> **Task brief**:
Among the lines below, tally those holding the string "caracteristica" and give the total only.

> **Entries shown**:
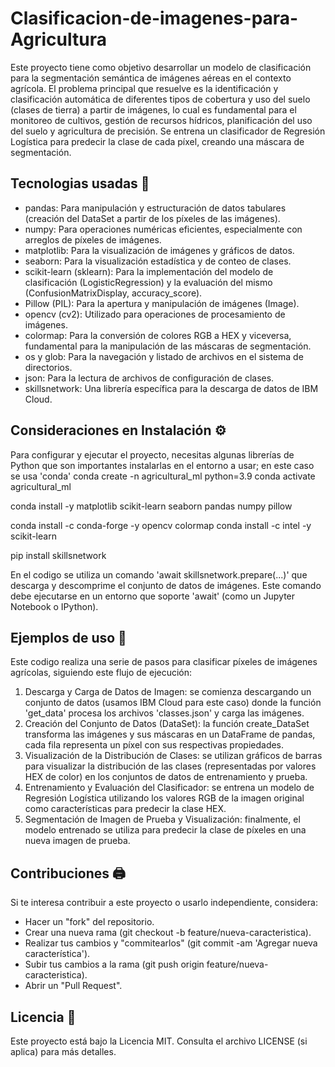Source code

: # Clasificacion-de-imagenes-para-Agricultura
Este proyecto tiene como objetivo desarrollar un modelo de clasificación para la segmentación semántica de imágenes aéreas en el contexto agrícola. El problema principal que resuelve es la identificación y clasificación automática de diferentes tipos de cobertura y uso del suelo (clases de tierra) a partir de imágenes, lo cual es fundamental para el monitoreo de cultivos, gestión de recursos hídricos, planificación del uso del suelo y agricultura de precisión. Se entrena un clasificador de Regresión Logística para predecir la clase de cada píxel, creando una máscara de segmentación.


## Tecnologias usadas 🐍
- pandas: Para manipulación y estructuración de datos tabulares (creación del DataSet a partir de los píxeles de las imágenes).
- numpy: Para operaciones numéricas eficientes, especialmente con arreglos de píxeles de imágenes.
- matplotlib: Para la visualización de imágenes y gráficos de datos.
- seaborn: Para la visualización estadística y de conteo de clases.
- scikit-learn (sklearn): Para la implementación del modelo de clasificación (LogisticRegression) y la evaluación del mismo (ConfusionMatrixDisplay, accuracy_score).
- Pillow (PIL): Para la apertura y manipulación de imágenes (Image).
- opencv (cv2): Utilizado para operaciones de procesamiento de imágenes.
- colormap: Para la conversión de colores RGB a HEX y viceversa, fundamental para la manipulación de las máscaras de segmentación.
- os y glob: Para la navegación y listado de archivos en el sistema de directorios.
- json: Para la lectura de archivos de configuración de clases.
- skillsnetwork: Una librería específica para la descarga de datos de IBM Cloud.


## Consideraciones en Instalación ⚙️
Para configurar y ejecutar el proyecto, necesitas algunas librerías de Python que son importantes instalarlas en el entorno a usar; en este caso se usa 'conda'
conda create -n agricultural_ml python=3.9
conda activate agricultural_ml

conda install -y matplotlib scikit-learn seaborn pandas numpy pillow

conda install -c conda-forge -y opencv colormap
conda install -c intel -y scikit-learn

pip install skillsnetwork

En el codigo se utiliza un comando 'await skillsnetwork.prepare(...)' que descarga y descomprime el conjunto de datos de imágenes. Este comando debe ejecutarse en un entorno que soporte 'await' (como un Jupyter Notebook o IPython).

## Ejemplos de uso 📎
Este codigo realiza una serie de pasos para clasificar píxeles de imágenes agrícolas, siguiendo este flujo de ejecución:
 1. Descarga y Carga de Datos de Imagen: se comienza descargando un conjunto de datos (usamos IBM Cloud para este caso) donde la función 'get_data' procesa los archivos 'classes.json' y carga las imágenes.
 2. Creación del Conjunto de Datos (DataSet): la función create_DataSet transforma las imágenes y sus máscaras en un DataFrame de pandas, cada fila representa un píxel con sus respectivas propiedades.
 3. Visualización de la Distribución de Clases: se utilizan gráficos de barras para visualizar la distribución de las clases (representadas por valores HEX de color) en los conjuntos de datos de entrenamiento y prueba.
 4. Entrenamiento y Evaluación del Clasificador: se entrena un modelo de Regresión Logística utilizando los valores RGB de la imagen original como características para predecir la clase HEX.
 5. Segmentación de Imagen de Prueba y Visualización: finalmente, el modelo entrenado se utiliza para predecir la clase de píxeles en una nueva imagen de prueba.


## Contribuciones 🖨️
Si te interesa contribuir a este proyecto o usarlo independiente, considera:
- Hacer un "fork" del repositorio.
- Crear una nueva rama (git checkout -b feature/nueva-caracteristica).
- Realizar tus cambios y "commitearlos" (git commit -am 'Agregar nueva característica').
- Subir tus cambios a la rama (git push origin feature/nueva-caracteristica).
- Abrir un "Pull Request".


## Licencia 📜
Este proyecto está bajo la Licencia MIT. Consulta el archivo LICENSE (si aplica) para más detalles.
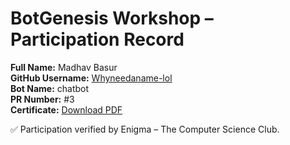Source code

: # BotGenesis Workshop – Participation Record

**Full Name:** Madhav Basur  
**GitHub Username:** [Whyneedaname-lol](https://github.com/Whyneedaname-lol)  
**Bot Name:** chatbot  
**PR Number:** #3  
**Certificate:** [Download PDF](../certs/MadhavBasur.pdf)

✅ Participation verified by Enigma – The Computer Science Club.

> **Solution to the exercise**:
2